About this exercise: Word for word, return each entry that follows, with every image removed.

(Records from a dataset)
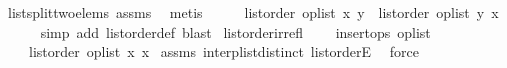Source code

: \begin{isabellebody}
\ list{\isacharunderscore}split{\isacharunderscore}two{\isacharunderscore}elems\ assms\ \isamarkupfalse%
\ metis\isanewline
\ \ \isamarkupfalse%
\ \isamarkupfalse%
\ {\isachardoublequoteopen}list{\isacharunderscore}order\ op{\isacharunderscore}list\ x\ y\ {\isasymor}\ list{\isacharunderscore}order\ op{\isacharunderscore}list\ y\ x{\isachardoublequoteclose}\isanewline
\ \ \ \ \isamarkupfalse%
\ {\isacharparenleft}simp\ add{\isacharcolon}\ list{\isacharunderscore}order{\isacharunderscore}def{\isacharcomma}\ blast{\isacharparenright}\isanewline
{}\isamarkupfalse%
%
\endisatagproof
{\isafoldproof}%
%
\isadelimproof
\isanewline
%
\endisadelimproof
\isanewline
{}\isamarkupfalse%
\ list{\isacharunderscore}order{\isacharunderscore}irrefl{\isacharcolon}\isanewline
\ \ \ {}{\isacharcolon}\ {\isachardoublequoteopen}insert{\isacharunderscore}ops\ op{\isacharunderscore}list{\isachardoublequoteclose}\isanewline
\ \ \ {\isachardoublequoteopen}{\isasymnot}\ list{\isacharunderscore}order\ op{\isacharunderscore}list\ x\ x{\isachardoublequoteclose}\isanewline
%
\isadelimproof
%
\endisadelimproof
%
\isatagproof
{}\isamarkupfalse%
\ assms\ interp{\isacharunderscore}list{\isacharunderscore}distinct\ list{\isacharunderscore}orderE\ \isamarkupfalse%
\ force%
\endisatagproof
{\isafoldproof}%
%
\isadelimproof
\isanewline
%
\endisadelimproof
%
\isadelimtheory
\isanewline
%
\endisadelimtheory
%
\isatagtheory
{}\isamarkupfalse%
%
\endisatagtheory
{\isafoldtheory}%
%
\isadelimtheory
%
\endisadelimtheory
%
\end{isabellebody}%
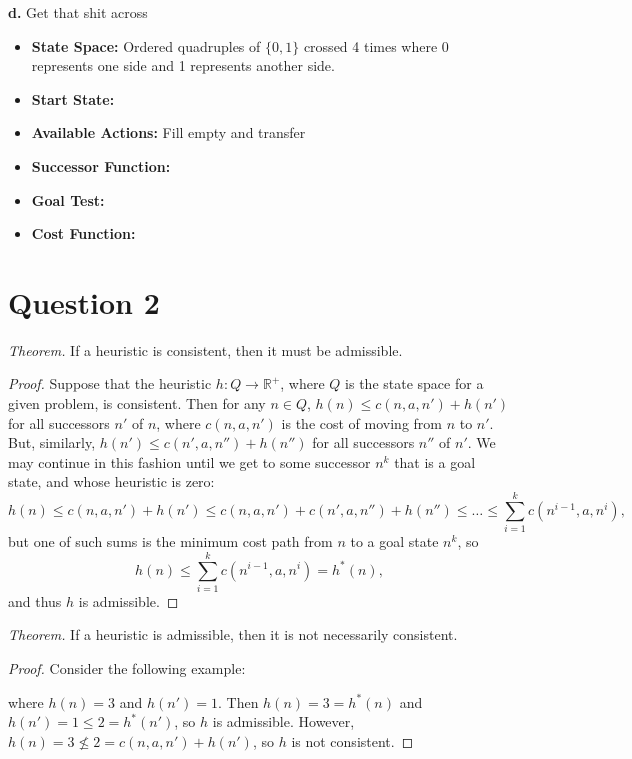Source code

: \documentclass[11pt]{article}
\begin{document}
\textbf{d.} Get that shit across
\begin{itemize}
\item \textbf{State Space:} Ordered quadruples of $\{0,1\}$ crossed 4 times where 0 represents one side and 1 represents another side. 
\item \textbf{Start State:}
\item \textbf{Available Actions:} Fill empty and transfer
\item \textbf{Successor Function:}
\item \textbf{Goal Test:} 
\item \textbf{Cost Function:}

\end{itemize}

\section*{Question 2}

\emph{Theorem.}
If a heuristic is consistent, then it must be admissible.

\begin{proof}
Suppose that the heuristic $h: Q \rightarrow \mathbb{R}^+$, where $Q$ is the state space for a given
problem, is consistent.  Then for any $n \in Q$, $h(n) \leq c(n, a, n') + h(n')$ for all successors
$n'$ of $n$, where $c(n, a, n')$ is the cost of moving from $n$ to $n'$.  But, similarly, $h(n') \leq
c(n', a, n'') + h(n'')$ for all successors $n''$ of $n'$.  We may continue in this fashion until we
get to some successor $n^k$ that is a goal state, and whose heuristic is zero:
\[
h(n) \leq c(n, a, n') + h(n') \leq c(n, a, n') + c(n', a, n'') + h(n'') \leq \dots \leq
\sum_{i = 1}^k c(n^{i-1}, a, n^i),
\]
but one of such sums is the minimum cost path from $n$ to a goal state $n^k$, so
\[
h(n) \leq \sum_{i = 1}^k c(n^{i-1}, a, n^i) = h^*(n),
\]
and thus $h$ is admissible.
\end{proof}

\emph{Theorem.}
If a heuristic is admissible, then it is not necessarily consistent.

\begin{proof}
Consider the following example:

\vspace*{1in}

where $h(n) = 3$ and $h(n') = 1$.  Then $h(n) = 3 = h^*(n)$ and $h(n') = 1 \leq 2 = h^*(n')$,
so $h$ is admissible.  However, $h(n) = 3 \nleq 2 = c(n, a, n') + h(n')$, so $h$ is not consistent.
\end{proof}
\end{document}
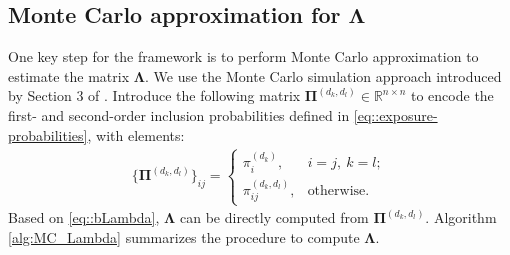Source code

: \documentclass[twoside,letterpaper]{article}
\theoremstyle{plain}
\theoremstyle{definition}
\theoremstyle{remark}
\newcommand{\bLambda}{\boldsymbol{\Lambda}}
\newcommand{\bPi}{\boldsymbol{\Pi}}
\begin{document}
\subsection{Monte Carlo approximation for $\bLambda$}\label{sec:mc_lambda}
One key step for the framework is to perform Monte Carlo approximation to estimate the matrix $\bLambda$. We use the Monte Carlo simulation approach introduced by Section 3 of \citet{aronow2017estimating}. Introduce the following matrix $\bPi^{(d_k,d_l)}\in\mathbb{R}^{n\times n}$ to encode the first- and second-order inclusion probabilities defined in \eqref{eq::exposure-probabilities}, with elements:
\begin{align}
    \{\bPi^{(d_k, d_l)}\}_{ij} =
    \left\{
        \begin{array}{ll}
            \pi_i^{(d_k)}, & i=j,~ k=l;\\
            \pi_{ij}^{(d_k, d_l)}, & \text{otherwise}.
        \end{array}
    \right.
\end{align}
Based on \eqref{eq::bLambda}, $\bLambda$ can be directly computed from $\bPi^{(d_k, d_l)}$. Algorithm \ref{alg:MC_Lambda} summarizes the procedure to compute $\bLambda$. 
\end{document}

Response to the exercise:
Source code

: \begin{isabellebody}
\ list{\isacharunderscore}split{\isacharunderscore}two{\isacharunderscore}elems\ assms\ \isamarkupfalse%
\ metis\isanewline
\ \ \isamarkupfalse%
\ \isamarkupfalse%
\ {\isachardoublequoteopen}list{\isacharunderscore}order\ op{\isacharunderscore}list\ x\ y\ {\isasymor}\ list{\isacharunderscore}order\ op{\isacharunderscore}list\ y\ x{\isachardoublequoteclose}\isanewline
\ \ \ \ \isamarkupfalse%
\ {\isacharparenleft}simp\ add{\isacharcolon}\ list{\isacharunderscore}order{\isacharunderscore}def{\isacharcomma}\ blast{\isacharparenright}\isanewline
{}\isamarkupfalse%
%
\endisatagproof
{\isafoldproof}%
%
\isadelimproof
\isanewline
%
\endisadelimproof
\isanewline
{}\isamarkupfalse%
\ list{\isacharunderscore}order{\isacharunderscore}irrefl{\isacharcolon}\isanewline
\ \ \ {}{\isacharcolon}\ {\isachardoublequoteopen}insert{\isacharunderscore}ops\ op{\isacharunderscore}list{\isachardoublequoteclose}\isanewline
\ \ \ {\isachardoublequoteopen}{\isasymnot}\ list{\isacharunderscore}order\ op{\isacharunderscore}list\ x\ x{\isachardoublequoteclose}\isanewline
%
\isadelimproof
%
\endisadelimproof
%
\isatagproof
{}\isamarkupfalse%
\ assms\ interp{\isacharunderscore}list{\isacharunderscore}distinct\ list{\isacharunderscore}orderE\ \isamarkupfalse%
\ force%
\endisatagproof
{\isafoldproof}%
%
\isadelimproof
\isanewline
%
\endisadelimproof
%
\isadelimtheory
\isanewline
%
\endisadelimtheory
%
\isatagtheory
{}\isamarkupfalse%
%
\endisatagtheory
{\isafoldtheory}%
%
\isadelimtheory
%
\endisadelimtheory
%
\end{isabellebody}%
Source code

: \documentclass[11pt]{article}
\begin{document}
\textbf{d.} Get that shit across
\begin{itemize}
\item \textbf{State Space:} Ordered quadruples of $\{0,1\}$ crossed 4 times where 0 represents one side and 1 represents another side. 
\item \textbf{Start State:}
\item \textbf{Available Actions:} Fill empty and transfer
\item \textbf{Successor Function:}
\item \textbf{Goal Test:} 
\item \textbf{Cost Function:}

\end{itemize}

\section*{Question 2}

\emph{Theorem.}
If a heuristic is consistent, then it must be admissible.

\begin{proof}
Suppose that the heuristic $h: Q \rightarrow \mathbb{R}^+$, where $Q$ is the state space for a given
problem, is consistent.  Then for any $n \in Q$, $h(n) \leq c(n, a, n') + h(n')$ for all successors
$n'$ of $n$, where $c(n, a, n')$ is the cost of moving from $n$ to $n'$.  But, similarly, $h(n') \leq
c(n', a, n'') + h(n'')$ for all successors $n''$ of $n'$.  We may continue in this fashion until we
get to some successor $n^k$ that is a goal state, and whose heuristic is zero:
\[
h(n) \leq c(n, a, n') + h(n') \leq c(n, a, n') + c(n', a, n'') + h(n'') \leq \dots \leq
\sum_{i = 1}^k c(n^{i-1}, a, n^i),
\]
but one of such sums is the minimum cost path from $n$ to a goal state $n^k$, so
\[
h(n) \leq \sum_{i = 1}^k c(n^{i-1}, a, n^i) = h^*(n),
\]
and thus $h$ is admissible.
\end{proof}

\emph{Theorem.}
If a heuristic is admissible, then it is not necessarily consistent.

\begin{proof}
Consider the following example:

\vspace*{1in}

where $h(n) = 3$ and $h(n') = 1$.  Then $h(n) = 3 = h^*(n)$ and $h(n') = 1 \leq 2 = h^*(n')$,
so $h$ is admissible.  However, $h(n) = 3 \nleq 2 = c(n, a, n') + h(n')$, so $h$ is not consistent.
\end{proof}
\end{document}
Source code

: \documentclass[twoside,letterpaper]{article}
\theoremstyle{plain}
\theoremstyle{definition}
\theoremstyle{remark}
\newcommand{\bLambda}{\boldsymbol{\Lambda}}
\newcommand{\bPi}{\boldsymbol{\Pi}}
\begin{document}
\subsection{Monte Carlo approximation for $\bLambda$}\label{sec:mc_lambda}
One key step for the framework is to perform Monte Carlo approximation to estimate the matrix $\bLambda$. We use the Monte Carlo simulation approach introduced by Section 3 of \citet{aronow2017estimating}. Introduce the following matrix $\bPi^{(d_k,d_l)}\in\mathbb{R}^{n\times n}$ to encode the first- and second-order inclusion probabilities defined in \eqref{eq::exposure-probabilities}, with elements:
\begin{align}
    \{\bPi^{(d_k, d_l)}\}_{ij} =
    \left\{
        \begin{array}{ll}
            \pi_i^{(d_k)}, & i=j,~ k=l;\\
            \pi_{ij}^{(d_k, d_l)}, & \text{otherwise}.
        \end{array}
    \right.
\end{align}
Based on \eqref{eq::bLambda}, $\bLambda$ can be directly computed from $\bPi^{(d_k, d_l)}$. Algorithm \ref{alg:MC_Lambda} summarizes the procedure to compute $\bLambda$. 
\end{document}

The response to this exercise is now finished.